Kochani,
zauważyłam, że odkąd do Was piszę, nawet moi najwierniejsi fani zamilkli. Czy jest Wam ze mną aż tak źle?
Na pocieszenie kilka zdjęć z wyprawy Kremenaros. A z wyprawą było tak: któregoś wieczoru podsłuchaliśmy, że nasi sąsiedzi (męskie trio w przedziale wiekowym 12-93) wybiera się na Kremenaros. Oczywiście nie chcieliśmy być gorsi, więc do naszej trasy, na której znajdowała się już Połonina Caryńska i różne Rawki, postanowiliśmy dołączyć też Krzemieniec (to bardzo pospolita polska nazwa Kremenarosa). A Kremenaros wyjątkowy jest dlatego, że stykają się tam granice trzech państw. Droga była długa, a na niej piękne motylki (na kolejny rok zaplanowaliśmy trasę szczytami granicznymi z motylą siatką). Na końcu czekał na nas trzy-twarzowy totem (z każdą z twarzy zwróconą w kierunku jednego z państw).
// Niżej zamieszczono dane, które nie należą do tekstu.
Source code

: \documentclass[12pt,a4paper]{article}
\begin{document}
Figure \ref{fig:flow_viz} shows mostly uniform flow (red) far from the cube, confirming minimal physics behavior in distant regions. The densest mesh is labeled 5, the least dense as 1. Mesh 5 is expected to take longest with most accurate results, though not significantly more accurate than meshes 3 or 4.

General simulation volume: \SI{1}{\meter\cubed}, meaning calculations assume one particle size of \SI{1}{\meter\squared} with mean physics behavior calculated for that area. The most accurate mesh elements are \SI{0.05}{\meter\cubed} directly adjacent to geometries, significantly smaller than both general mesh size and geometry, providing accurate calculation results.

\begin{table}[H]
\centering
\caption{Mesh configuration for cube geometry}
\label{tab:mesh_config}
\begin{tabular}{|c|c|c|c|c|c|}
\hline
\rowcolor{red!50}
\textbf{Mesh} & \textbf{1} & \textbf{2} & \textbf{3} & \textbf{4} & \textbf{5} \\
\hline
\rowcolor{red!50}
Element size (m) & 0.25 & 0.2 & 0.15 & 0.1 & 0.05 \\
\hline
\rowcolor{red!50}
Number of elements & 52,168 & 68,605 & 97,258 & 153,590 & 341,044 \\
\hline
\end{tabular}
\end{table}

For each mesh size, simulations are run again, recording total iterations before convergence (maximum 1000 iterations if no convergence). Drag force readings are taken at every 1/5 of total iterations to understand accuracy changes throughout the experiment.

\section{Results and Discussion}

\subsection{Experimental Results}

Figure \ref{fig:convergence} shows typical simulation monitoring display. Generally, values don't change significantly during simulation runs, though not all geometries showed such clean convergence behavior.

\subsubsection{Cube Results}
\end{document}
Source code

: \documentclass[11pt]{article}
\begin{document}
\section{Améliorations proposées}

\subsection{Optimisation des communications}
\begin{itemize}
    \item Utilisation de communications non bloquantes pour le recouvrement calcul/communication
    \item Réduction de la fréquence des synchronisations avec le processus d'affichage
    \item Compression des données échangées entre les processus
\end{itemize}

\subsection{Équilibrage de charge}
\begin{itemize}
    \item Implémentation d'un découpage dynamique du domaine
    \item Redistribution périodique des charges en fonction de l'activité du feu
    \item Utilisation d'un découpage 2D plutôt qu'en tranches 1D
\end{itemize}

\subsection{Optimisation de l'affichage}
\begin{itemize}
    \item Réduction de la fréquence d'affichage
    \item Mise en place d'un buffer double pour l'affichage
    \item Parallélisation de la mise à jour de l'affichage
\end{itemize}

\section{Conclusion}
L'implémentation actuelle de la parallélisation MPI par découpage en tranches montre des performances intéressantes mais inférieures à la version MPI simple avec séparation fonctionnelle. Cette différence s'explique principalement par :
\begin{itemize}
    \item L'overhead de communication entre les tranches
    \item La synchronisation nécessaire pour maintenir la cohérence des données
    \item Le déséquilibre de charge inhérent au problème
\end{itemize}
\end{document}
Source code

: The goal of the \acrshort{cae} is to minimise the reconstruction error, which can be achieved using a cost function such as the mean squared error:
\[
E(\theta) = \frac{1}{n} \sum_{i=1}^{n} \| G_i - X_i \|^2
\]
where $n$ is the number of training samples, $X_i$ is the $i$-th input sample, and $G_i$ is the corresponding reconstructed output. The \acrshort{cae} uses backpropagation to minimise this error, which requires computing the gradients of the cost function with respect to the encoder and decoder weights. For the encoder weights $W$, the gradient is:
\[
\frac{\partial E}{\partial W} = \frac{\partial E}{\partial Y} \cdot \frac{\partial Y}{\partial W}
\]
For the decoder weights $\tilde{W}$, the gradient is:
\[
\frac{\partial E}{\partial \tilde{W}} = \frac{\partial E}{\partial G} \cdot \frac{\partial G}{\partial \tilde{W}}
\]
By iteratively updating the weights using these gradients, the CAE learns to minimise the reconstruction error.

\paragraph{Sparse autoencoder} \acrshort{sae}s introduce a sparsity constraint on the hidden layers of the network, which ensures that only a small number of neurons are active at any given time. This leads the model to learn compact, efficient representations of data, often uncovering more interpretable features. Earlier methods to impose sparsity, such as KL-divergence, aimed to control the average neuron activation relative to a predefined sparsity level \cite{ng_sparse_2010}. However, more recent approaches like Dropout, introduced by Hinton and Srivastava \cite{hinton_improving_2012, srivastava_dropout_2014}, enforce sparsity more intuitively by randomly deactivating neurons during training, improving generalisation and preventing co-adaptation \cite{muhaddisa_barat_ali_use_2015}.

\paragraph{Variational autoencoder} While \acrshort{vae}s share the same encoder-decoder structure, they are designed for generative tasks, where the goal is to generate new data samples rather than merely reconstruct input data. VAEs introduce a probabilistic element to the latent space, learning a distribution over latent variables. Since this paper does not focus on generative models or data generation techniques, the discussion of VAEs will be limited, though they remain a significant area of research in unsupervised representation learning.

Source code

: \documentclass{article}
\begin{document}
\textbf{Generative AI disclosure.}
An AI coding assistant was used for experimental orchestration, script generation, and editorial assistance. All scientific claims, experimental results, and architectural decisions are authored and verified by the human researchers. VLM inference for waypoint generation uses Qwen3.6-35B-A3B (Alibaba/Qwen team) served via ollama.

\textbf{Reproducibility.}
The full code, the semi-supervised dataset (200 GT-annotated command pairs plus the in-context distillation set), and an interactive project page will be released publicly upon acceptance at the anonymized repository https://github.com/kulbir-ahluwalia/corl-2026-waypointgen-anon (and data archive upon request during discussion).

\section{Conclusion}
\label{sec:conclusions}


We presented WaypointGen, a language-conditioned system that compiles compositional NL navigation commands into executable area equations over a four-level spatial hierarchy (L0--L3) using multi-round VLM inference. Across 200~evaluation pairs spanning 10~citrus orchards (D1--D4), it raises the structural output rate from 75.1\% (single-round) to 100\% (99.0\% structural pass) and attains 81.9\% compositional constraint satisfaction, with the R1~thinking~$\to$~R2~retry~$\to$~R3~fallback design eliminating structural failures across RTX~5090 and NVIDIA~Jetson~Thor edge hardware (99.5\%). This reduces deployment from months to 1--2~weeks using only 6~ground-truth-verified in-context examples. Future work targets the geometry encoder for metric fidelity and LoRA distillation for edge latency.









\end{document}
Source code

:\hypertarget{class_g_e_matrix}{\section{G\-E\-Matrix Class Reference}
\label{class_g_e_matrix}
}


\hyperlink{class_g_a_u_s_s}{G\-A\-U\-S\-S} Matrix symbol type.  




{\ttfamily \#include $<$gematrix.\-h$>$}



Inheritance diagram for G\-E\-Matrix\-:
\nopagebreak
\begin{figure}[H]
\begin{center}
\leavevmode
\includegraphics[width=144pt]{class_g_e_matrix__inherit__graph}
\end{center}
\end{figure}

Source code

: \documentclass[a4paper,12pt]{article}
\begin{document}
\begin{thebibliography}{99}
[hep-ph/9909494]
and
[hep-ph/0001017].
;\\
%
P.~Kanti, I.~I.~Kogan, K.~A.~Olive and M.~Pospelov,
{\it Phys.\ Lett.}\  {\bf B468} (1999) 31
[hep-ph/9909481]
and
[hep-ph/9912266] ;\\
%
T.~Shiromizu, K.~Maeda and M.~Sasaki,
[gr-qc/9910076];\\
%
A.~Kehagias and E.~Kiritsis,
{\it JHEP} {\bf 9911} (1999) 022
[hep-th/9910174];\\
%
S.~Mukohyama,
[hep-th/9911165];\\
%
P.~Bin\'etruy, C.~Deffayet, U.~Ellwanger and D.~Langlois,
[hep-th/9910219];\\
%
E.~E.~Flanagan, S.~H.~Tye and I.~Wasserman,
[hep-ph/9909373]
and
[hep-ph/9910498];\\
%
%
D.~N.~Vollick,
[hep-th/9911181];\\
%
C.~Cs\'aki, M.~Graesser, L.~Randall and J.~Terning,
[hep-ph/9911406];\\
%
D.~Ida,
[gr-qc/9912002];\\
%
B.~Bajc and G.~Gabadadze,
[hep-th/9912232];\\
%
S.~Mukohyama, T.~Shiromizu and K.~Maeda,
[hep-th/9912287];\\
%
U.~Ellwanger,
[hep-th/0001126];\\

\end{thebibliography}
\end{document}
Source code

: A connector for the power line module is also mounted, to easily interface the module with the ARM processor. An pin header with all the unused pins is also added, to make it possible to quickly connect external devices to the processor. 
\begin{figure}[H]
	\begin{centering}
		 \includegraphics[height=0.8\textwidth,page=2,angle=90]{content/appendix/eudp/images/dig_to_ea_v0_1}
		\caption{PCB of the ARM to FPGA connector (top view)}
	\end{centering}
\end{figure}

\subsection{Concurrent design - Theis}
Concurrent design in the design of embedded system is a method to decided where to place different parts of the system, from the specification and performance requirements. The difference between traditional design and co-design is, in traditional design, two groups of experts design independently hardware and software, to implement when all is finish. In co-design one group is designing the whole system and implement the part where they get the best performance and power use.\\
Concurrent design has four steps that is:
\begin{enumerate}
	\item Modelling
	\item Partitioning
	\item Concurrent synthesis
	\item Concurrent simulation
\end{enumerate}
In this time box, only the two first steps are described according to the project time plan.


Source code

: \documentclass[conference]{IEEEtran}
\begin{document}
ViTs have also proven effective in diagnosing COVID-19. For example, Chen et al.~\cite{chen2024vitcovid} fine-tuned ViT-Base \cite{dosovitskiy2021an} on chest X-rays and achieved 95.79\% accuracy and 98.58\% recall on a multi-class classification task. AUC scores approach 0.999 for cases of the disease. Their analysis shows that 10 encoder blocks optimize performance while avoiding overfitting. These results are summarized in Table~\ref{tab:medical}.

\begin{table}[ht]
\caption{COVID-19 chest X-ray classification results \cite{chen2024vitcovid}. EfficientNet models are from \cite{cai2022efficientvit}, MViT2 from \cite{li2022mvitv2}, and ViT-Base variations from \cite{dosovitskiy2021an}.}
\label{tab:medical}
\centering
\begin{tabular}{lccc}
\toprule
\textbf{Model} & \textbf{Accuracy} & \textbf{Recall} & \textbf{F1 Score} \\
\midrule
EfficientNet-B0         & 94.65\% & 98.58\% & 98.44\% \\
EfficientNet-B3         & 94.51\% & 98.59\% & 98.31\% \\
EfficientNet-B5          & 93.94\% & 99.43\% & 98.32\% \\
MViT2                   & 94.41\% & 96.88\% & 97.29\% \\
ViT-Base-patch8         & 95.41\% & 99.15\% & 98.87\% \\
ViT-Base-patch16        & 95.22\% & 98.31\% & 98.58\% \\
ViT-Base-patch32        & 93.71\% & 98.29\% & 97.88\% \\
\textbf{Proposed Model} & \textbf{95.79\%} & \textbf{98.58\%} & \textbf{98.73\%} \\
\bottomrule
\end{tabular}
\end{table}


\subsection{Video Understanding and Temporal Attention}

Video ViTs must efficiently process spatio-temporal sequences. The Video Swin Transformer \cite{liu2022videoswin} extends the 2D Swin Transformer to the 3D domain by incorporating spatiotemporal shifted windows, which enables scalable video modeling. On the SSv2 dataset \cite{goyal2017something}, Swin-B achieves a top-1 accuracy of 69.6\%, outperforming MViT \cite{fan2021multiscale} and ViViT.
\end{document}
Totem szybko złapaliśmy i uciekliśmy, dlatego więcej zdjęć nie będzie.
pan maluje słupek
(to zdjęcie planowałam wysłać na konkurs "moja przygoda ze strażą graniczną", ale szkoda mi było złotówki na wywołanie zdjęcia, bo i tak nigdy nic nie wygrywam)
co by tutaj wybrać
powalony słup
Nie zapominaj, że totem jest święty, Aniu. Za uprowadzenie totemu należy Ci się surowa kara. Zbierasz karty!
OdpowiedzUsuńNawet za lekkie znieważenie poprzez dotknięcie bez konieczności, tudzież - co gorsza - przewrócenie, należy się kara w wyżej wymienionej postaci!